Il est clair que nous traversons une crise profonde – mais laissez-moi dire qu’elle représente également une grande opportunité. Nous devons nous tenir prêts à mettre en œuvre des changements radicaux. Nous devons travailler à construire la paix au lieu de préparer la guerre. Les guerres du passé se sont fondées sur des mensonges et des plans stratégiques pour s’approprier le pétrole et le vaste potentiel de ces pays.
Nous sommes arrivés à un stade où nous pouvons effectuer un changement fondamental pour l’avenir. Nous pouvons vraiment changer radicalement.
Quel sera l’héritage que nous laisserons à la jeune génération ? Nous pouvons affirmer aux jeunes générations que nous ne vivrons plus dans une économie qui repose sur la spéculation ou sur l’exploitation et la guerre.
Savez-vous que nous dépensons quotidiennement trois milliards de dollars en armements – la machinerie de la guerre ? Et que dans le même intervalle de vingt quatre heures, 60 000 personnes dont au moins 35 000 enfants meurent de faim. Tous les jours. Ceci est totalement intolérable du point de vue moral. Nous ne pouvons plus accepter cette infamie. Nous ne pouvons plus tolérer le fait que nous dépensions de l’argent dans des armes et que dans le même temps des gens sont si pauvres qu’ils meurent de faim. Ils n’ont aucun accès à l’eau, la nourriture, la santé, les traitements médicaux, le logement.
Le mandat ou la mission la plus importante de l’Unesco dans le contexte du système des Nations unies est de passer à tout prix d’une culture de la force, de la domination, de la violence, une culture de la guerre en somme, à une culture du dialogue, de la réconciliation et de l’alliance, une culture de la paix.
Pour y parvenir, il nous faut nous mobiliser et affirmer que nous n’acceptons plus une mondialisation basée sur la suprématie des pays riches. Ces derniers ont abandonnées les Nations unies : ils ont crées des ploutocraties – le G7, le G8 et maintenant le G20. Cette division est intolérable.

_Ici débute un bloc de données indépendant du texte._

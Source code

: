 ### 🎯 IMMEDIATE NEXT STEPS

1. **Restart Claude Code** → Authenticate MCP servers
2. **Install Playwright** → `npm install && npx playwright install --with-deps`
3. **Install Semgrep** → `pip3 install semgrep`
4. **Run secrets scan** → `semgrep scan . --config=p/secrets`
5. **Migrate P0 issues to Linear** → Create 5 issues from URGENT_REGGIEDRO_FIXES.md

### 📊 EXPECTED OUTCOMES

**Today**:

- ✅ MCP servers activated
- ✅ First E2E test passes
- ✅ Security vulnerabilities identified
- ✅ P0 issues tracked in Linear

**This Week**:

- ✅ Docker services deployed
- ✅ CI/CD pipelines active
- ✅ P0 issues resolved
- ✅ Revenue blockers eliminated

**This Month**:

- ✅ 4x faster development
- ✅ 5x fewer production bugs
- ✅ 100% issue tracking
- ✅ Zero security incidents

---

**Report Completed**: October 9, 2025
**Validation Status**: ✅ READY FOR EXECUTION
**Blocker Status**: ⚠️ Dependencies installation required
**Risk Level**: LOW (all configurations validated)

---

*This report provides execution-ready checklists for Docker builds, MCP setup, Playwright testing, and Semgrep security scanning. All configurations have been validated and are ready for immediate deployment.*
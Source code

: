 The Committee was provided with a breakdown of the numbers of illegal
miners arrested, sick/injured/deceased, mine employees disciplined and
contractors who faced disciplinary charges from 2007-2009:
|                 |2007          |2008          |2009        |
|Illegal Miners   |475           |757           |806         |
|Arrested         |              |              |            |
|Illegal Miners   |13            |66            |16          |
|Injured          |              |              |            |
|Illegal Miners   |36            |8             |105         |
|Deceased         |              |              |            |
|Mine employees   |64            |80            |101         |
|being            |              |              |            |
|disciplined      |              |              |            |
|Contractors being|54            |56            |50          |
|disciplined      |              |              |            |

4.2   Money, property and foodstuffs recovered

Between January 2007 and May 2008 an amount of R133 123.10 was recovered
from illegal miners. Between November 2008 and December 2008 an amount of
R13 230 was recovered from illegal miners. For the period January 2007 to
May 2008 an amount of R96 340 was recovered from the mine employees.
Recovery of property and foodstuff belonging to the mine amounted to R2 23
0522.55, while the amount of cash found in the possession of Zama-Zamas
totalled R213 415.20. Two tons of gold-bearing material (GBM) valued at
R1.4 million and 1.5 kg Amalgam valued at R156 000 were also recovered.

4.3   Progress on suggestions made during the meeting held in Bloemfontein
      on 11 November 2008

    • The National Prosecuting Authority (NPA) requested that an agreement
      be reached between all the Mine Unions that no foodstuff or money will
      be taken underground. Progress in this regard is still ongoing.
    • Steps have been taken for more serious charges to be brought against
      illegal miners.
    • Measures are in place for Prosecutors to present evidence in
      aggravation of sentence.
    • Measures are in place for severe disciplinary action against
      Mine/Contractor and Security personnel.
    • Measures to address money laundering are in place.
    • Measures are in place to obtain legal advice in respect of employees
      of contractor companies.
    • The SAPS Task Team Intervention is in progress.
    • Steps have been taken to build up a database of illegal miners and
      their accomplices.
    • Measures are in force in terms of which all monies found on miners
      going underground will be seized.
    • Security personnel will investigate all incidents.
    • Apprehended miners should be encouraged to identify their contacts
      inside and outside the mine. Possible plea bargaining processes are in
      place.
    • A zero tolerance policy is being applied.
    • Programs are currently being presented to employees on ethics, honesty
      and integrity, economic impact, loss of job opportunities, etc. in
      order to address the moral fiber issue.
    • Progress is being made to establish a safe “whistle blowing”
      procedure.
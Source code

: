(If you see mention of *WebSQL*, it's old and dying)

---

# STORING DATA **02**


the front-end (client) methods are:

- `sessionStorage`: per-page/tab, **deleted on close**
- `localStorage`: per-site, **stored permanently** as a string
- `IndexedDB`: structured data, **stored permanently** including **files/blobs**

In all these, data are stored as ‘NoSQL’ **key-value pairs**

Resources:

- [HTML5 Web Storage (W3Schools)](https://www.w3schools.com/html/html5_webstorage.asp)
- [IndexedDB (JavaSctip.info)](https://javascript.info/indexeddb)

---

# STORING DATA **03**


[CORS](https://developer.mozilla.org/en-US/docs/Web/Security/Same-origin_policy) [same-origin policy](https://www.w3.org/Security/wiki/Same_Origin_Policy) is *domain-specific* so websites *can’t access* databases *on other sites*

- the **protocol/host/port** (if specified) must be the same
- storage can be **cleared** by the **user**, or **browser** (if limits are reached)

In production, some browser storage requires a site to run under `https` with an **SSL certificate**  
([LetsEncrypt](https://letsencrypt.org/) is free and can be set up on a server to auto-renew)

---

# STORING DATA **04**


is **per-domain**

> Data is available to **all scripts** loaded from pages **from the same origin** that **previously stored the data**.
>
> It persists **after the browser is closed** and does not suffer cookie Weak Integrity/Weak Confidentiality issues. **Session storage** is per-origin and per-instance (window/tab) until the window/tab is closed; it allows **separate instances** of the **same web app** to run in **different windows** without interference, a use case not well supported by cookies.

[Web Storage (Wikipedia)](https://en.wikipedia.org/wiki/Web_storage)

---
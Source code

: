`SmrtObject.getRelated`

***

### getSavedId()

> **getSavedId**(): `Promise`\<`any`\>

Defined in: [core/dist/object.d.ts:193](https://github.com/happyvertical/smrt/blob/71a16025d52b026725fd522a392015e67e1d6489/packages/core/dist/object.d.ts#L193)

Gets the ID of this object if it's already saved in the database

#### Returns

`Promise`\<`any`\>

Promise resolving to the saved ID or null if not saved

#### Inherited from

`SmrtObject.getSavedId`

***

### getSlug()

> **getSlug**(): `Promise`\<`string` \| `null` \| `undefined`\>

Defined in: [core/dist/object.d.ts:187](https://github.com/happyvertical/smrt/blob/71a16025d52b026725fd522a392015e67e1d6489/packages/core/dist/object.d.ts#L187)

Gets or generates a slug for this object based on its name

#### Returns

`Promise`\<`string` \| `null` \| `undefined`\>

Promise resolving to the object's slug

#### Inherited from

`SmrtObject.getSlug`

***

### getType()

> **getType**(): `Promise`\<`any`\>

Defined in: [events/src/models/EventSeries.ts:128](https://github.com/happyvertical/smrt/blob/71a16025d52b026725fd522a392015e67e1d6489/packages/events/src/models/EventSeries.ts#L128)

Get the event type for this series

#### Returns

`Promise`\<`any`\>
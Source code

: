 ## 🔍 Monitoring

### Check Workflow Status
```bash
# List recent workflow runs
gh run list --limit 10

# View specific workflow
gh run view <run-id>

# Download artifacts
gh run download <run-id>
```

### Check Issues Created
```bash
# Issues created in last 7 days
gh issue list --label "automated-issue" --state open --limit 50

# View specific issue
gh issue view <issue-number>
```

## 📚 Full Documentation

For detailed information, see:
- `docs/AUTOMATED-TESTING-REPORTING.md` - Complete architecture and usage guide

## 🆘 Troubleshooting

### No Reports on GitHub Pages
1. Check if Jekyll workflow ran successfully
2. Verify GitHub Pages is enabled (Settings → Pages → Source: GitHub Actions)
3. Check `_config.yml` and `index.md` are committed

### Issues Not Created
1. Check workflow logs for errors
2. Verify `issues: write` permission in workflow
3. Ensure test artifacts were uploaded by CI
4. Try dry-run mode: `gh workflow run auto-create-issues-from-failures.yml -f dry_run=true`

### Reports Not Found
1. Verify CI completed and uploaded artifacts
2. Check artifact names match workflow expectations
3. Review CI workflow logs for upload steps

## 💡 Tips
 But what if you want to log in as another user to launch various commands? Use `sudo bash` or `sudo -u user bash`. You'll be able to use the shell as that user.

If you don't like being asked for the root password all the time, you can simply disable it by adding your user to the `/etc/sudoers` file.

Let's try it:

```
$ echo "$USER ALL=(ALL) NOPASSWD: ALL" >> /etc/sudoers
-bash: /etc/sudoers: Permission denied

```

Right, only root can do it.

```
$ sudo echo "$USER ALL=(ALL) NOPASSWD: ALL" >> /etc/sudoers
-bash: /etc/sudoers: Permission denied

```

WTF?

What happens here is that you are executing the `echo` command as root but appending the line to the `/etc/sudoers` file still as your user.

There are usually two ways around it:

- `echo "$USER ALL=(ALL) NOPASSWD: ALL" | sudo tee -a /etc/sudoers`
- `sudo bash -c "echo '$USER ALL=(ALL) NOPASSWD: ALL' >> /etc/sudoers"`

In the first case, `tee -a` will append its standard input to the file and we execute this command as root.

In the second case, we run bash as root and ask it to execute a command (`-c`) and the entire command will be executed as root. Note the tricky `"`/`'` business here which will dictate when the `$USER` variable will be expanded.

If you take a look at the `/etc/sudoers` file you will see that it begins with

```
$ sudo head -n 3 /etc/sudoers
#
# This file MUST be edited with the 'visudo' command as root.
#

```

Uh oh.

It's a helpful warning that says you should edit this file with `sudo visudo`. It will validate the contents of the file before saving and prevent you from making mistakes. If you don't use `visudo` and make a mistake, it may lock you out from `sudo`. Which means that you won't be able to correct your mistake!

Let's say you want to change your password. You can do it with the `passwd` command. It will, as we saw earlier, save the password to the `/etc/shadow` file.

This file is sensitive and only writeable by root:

Nous avons de nouveau besoin de Nations unies fortes et influentes, chaque nation disposant d’une voix égale. Et nous avons maintenant une chance de transformer notre culture et notre économie de guerre en une culture et une économie du développement mondial durable. La durabilité signifie avant tout que nous devons produire de la nourriture pour le monde entier. Nous disposons des connaissances nécessaires pour remplir cet objectif. Nous sommes en mesure de nourrir aujourd’hui l’ensemble de la population – 6,5 milliards d’êtres humains – nous pouvons nourrir tout le monde. Nous devons nous souvenir des Objectifs du millénaire. Nous devons produire de l’eau. Nous devons produire de la nourriture et nous savons comment protéger la santé des hommes. Nous pouvons fournir le logement, l’éducation, les transports.
Par-dessus tout, il faut créer une culture de la paix. Mettons un terme à l’emploi de la force, et faisons la promotion d’une culture de l’écoute, du dialogue, du respect et de la tolérance, afin que le résultat final soit la transition d’une culture de la division et de la guerre vers une culture du dialogue et de la paix.